Una política tarifaria errada

Cuando se analiza –como hizo muy bien el economista Daniel Olesker en el día de ayer– la política de aplicación de aumentos en las tarifas públicas realizada por el actual gobierno, se puede comprobar cómo la irracionalidad y el absurdo fueron elementos que motivaron tanto dislate. Si, como sostiene Olesker, esa política fue impulsada por el Fondo Monetario Internacional, se puede también llegar a la comprobación de que uno de los críticos más duros de ese organismo, el economista y Premio Nobel Josep Stigliz, no se equivocaba en sus afirmaciones.

¿Por qué afirmamos esto? Esencialmente porque el gobierno, en materia de tarifas públicas aplicó una política de continuos incrementos que, en definitiva, determinaron dos elementos claramente negativos: la baja abrupta del consumo, a lo que se suma la caída por fuera de los niveles aceptables, del estándar de producción de las empresas, lo que –hasta podría ser comprendido por un integrante del equipo económico– es sinónimo de mayores costos.

Si los gastos fijos son los mismos, ¿cómo hicieron Ancap, Antel, UTE y OSE, para nivelar sus presupuestos?
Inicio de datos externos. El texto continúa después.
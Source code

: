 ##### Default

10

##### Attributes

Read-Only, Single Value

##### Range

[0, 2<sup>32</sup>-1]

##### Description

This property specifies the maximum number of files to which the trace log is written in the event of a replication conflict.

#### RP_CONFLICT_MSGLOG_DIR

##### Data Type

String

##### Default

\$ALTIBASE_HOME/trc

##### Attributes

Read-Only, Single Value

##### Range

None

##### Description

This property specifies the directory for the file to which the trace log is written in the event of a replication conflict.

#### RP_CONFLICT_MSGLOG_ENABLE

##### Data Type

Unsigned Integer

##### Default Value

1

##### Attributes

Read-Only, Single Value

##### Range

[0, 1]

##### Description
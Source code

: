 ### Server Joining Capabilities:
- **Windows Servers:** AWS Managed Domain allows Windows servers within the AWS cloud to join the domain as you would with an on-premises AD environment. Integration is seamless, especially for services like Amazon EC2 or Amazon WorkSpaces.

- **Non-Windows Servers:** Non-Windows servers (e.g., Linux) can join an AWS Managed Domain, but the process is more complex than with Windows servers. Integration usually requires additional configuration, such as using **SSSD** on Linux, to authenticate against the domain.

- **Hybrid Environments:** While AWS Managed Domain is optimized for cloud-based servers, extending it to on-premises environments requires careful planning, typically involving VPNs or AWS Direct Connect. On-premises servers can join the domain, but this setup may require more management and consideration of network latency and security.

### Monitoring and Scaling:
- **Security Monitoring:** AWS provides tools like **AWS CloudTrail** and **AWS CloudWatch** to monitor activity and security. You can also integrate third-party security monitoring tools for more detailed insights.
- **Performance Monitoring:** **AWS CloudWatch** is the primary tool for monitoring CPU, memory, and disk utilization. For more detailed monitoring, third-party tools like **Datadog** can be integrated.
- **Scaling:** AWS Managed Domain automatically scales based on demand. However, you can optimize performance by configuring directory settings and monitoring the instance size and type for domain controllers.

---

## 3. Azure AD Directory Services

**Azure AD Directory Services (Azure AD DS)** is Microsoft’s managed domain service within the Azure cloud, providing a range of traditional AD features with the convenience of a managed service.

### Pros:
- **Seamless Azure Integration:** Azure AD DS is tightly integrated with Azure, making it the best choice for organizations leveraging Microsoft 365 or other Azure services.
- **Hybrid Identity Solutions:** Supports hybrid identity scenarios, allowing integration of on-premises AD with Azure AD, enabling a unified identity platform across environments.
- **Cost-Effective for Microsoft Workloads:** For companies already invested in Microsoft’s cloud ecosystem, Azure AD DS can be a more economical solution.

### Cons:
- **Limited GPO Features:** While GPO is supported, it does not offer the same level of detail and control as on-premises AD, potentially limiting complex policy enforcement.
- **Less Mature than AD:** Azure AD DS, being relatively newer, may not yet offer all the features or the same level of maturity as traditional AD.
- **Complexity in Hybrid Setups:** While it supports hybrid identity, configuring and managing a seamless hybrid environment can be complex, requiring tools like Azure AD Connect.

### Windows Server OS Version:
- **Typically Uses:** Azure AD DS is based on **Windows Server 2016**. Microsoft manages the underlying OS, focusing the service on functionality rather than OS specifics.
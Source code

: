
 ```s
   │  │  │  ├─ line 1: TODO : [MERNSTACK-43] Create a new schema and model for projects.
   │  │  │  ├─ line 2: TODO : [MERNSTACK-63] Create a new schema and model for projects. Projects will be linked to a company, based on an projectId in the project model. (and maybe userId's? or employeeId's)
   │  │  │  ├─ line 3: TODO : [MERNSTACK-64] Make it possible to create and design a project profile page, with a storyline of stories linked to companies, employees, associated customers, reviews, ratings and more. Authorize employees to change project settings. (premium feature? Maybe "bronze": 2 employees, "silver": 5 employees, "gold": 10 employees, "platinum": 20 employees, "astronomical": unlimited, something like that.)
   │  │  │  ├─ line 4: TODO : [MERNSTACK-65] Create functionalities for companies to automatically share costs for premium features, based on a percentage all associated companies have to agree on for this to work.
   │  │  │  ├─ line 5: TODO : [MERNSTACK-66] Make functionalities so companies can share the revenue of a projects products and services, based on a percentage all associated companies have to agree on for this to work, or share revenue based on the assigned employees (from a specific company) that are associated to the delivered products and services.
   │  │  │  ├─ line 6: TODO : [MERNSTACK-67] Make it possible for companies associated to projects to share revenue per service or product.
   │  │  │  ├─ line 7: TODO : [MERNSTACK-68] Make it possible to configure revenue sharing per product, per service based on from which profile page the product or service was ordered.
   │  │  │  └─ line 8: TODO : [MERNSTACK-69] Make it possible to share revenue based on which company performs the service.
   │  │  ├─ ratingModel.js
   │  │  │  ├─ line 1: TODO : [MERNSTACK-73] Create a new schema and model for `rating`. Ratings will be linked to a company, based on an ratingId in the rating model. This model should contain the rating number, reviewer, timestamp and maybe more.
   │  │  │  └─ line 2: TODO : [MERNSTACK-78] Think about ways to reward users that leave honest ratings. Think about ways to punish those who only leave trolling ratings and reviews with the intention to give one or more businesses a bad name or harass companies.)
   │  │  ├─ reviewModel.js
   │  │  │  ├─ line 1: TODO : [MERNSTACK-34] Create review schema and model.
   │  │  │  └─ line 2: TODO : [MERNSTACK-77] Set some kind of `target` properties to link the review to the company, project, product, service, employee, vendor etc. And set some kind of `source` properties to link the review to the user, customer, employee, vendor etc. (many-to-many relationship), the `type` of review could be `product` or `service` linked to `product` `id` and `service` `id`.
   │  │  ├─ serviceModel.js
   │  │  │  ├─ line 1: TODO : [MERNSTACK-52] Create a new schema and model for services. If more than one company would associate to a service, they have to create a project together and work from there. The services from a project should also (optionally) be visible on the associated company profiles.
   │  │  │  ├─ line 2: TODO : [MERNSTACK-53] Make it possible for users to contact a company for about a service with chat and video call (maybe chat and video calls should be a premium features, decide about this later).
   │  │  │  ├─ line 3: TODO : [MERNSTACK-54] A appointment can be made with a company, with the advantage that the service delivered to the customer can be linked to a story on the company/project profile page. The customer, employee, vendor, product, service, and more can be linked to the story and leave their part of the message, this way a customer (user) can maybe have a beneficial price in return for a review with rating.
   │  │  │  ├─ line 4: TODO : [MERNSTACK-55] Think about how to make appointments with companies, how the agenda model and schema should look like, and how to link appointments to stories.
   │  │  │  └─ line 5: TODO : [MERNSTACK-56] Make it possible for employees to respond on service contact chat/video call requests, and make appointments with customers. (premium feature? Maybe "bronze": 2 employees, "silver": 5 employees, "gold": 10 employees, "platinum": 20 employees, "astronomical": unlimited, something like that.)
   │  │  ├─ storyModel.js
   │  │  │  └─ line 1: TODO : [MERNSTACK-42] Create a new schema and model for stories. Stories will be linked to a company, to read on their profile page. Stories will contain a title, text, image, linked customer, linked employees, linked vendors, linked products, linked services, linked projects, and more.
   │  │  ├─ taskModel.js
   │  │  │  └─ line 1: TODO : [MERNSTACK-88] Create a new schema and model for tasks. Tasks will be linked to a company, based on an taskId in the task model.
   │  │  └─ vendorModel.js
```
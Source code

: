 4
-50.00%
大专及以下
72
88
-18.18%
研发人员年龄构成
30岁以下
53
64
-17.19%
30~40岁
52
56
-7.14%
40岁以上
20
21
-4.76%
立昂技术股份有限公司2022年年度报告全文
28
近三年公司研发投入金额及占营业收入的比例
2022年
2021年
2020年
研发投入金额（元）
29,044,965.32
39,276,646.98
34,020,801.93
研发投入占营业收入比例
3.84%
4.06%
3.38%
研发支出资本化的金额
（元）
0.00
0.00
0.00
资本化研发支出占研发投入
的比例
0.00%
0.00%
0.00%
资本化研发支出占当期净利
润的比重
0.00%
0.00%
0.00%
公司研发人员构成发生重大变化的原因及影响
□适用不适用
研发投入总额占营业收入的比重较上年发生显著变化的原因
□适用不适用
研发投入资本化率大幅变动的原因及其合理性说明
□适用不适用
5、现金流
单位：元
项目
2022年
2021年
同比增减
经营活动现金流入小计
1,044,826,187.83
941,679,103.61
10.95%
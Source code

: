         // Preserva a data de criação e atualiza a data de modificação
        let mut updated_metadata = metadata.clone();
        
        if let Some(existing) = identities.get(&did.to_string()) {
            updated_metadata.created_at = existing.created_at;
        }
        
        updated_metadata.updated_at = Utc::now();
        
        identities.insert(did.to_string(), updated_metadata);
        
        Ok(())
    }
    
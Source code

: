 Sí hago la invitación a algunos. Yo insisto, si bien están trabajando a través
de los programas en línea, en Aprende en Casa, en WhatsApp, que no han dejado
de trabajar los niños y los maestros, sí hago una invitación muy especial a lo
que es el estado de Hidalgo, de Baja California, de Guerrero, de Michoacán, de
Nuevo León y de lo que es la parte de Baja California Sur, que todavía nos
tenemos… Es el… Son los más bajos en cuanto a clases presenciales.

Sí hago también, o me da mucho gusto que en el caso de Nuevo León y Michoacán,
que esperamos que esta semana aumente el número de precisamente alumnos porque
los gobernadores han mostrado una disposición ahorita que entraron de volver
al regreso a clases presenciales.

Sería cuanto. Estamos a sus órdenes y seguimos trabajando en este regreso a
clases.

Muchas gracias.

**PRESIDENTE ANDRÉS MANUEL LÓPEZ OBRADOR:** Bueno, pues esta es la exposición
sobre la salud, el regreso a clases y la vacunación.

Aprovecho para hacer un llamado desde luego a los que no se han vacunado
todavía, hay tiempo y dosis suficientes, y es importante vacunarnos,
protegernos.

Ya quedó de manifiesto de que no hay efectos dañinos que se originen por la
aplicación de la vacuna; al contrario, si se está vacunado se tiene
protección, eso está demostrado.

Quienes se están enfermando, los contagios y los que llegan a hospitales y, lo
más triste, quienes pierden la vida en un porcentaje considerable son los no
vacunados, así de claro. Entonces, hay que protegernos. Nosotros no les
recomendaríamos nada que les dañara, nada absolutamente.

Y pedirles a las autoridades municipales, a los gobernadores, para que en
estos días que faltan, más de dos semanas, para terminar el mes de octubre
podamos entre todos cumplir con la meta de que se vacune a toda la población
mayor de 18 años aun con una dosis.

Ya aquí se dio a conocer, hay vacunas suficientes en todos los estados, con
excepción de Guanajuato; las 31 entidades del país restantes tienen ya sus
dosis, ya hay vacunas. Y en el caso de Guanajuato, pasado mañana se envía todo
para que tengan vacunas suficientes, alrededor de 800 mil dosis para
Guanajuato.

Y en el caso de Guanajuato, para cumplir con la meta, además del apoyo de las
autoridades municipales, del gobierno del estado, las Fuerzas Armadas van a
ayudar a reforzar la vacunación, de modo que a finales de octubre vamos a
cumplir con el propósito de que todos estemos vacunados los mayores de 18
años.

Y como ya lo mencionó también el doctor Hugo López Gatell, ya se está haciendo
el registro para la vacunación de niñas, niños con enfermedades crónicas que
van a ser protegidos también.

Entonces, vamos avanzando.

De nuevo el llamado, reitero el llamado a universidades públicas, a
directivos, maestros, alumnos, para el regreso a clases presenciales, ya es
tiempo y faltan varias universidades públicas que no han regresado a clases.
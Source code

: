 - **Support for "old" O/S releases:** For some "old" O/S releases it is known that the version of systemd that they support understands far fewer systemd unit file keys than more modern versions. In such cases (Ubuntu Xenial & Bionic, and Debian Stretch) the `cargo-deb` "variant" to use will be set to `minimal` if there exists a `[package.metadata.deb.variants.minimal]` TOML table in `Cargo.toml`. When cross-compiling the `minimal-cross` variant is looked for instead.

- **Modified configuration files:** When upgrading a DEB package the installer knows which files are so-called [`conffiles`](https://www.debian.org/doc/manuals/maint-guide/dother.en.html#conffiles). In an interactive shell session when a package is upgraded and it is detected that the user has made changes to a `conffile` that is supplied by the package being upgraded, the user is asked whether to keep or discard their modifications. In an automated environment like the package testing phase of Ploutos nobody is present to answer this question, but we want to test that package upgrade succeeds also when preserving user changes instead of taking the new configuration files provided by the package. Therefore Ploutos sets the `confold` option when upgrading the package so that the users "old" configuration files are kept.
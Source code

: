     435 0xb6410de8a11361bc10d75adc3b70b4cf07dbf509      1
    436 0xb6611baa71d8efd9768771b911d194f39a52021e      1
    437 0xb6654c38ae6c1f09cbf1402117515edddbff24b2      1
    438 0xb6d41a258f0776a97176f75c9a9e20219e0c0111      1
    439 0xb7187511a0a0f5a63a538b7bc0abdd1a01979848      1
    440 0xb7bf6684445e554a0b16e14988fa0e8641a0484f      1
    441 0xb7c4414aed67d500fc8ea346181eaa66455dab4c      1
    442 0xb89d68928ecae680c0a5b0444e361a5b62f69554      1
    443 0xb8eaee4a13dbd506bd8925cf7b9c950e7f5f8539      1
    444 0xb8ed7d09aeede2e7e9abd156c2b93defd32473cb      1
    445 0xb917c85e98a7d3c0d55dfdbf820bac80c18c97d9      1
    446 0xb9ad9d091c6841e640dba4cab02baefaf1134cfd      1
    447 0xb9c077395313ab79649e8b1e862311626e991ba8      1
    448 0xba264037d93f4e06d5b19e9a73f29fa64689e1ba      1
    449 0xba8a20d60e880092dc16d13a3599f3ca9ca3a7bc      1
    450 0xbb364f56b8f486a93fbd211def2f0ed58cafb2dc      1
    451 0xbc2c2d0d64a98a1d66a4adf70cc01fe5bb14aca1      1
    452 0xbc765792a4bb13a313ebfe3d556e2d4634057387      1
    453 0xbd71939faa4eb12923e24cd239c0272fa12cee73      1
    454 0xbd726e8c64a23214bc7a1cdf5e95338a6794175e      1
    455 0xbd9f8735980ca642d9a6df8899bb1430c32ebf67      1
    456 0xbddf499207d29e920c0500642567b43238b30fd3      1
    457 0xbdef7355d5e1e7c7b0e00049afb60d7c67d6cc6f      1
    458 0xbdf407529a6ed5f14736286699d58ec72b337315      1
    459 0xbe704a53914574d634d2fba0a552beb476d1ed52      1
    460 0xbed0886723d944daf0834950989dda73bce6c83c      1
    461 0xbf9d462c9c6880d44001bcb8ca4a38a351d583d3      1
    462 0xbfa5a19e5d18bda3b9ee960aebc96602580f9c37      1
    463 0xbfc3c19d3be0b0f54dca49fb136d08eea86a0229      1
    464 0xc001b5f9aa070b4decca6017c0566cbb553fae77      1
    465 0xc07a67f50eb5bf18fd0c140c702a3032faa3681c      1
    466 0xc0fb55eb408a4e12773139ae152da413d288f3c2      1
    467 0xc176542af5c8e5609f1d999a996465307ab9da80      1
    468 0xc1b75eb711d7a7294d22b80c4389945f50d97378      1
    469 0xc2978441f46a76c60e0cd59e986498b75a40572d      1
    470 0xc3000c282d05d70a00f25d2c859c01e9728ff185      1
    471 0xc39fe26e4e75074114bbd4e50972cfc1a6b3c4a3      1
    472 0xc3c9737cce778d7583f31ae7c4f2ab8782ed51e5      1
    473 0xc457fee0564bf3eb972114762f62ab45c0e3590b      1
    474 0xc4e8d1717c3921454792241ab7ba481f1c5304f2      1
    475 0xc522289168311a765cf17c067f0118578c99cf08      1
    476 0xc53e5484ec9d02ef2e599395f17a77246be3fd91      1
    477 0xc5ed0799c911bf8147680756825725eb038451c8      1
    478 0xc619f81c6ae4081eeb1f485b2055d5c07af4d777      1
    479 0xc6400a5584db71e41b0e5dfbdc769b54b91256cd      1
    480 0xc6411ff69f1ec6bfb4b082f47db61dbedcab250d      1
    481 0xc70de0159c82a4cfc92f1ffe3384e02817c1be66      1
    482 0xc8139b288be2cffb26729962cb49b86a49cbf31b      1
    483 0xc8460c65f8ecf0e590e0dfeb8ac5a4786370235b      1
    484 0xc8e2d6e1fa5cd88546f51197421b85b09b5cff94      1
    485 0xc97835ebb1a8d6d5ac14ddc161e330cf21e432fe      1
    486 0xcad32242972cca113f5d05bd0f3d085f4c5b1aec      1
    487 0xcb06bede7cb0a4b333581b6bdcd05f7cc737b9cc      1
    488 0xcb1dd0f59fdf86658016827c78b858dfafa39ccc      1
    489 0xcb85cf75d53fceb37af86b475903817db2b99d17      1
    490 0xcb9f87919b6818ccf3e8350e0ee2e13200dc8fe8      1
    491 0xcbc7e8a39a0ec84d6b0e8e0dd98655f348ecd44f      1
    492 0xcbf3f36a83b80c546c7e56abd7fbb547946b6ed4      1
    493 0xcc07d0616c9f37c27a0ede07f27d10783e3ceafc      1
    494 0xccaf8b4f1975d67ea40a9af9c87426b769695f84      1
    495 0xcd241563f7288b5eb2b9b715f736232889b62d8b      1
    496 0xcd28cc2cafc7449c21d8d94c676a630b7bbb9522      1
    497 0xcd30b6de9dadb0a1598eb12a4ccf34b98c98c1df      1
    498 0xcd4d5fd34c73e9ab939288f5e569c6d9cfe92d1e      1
Tarea difícil, porque además el afán fiscalista del gobierno siguió presente al exigírsele a cada ente autónomo una contribución de parte de su recaudación para engrosar las escuálidas arcas del fisco.

Por supuesto que se le deberían pedir cuentas a los responsables del dislate, que en cifras determinó que el salario real, en relación con las tarifas públicas, cayó en un 40 por ciento. ¿El contador Ariel Davrieux, que seguramente actuó en torno a este paquete, creía realmente que modificando esa ecuación en ese nivel, era posible mejorar la recaudación?

Y, paralelamente, se llega a la irresponsabilidad –¿de qué otra manera podríamos calificar el hecho?– de aceptar un crédito de 250 millones de dólares, proveniente del Banco Mundial, para estudiar el mejor funcionamiento de la telefonía celular. ¿Es posible que alguien estime pertinente que se gasten millones de dólares en pagar a burócratas, incrementando más nuestra ya insoportable e impagable deuda externa, para analizar cómo mejorar un sector que se encuentra en claro retroceso, por no decir en abierta retirada? ¿Será que el gobierno todavía cree que en este mundo globalizado se pueden seguir vendiendo buzones?

Las políticas de un gobierno pueden ser desacertadas. La equivocación es una posibilidad de los humanos, pero cuando una política, como la tarifaria, es tan negativa y atentatoria para el interés nacional, las cosas cambian.

Hay que reclamar responsabilidades políticas y aclarar ante toda la población los detalles de un absurdo que ha llevado a las referidas empresas públicas, a deteriorar su situación en niveles más que peligrosos.

Y otra comprobación final. La rebaja de las naftas no fue el resultado de un análisis inteligente buscando el objetivo de mejorar la situación del sector que la consume, provocando así una mejoría en algún aspecto de la deteriorada economía. Fue más bien una acción adoptada por razones de fuerza mayor, cuando Ancap tenía el agua al cuello, no estando en condiciones de soportar más la exportación de todo el volumen de combustible sobrante, a precios ruinosos.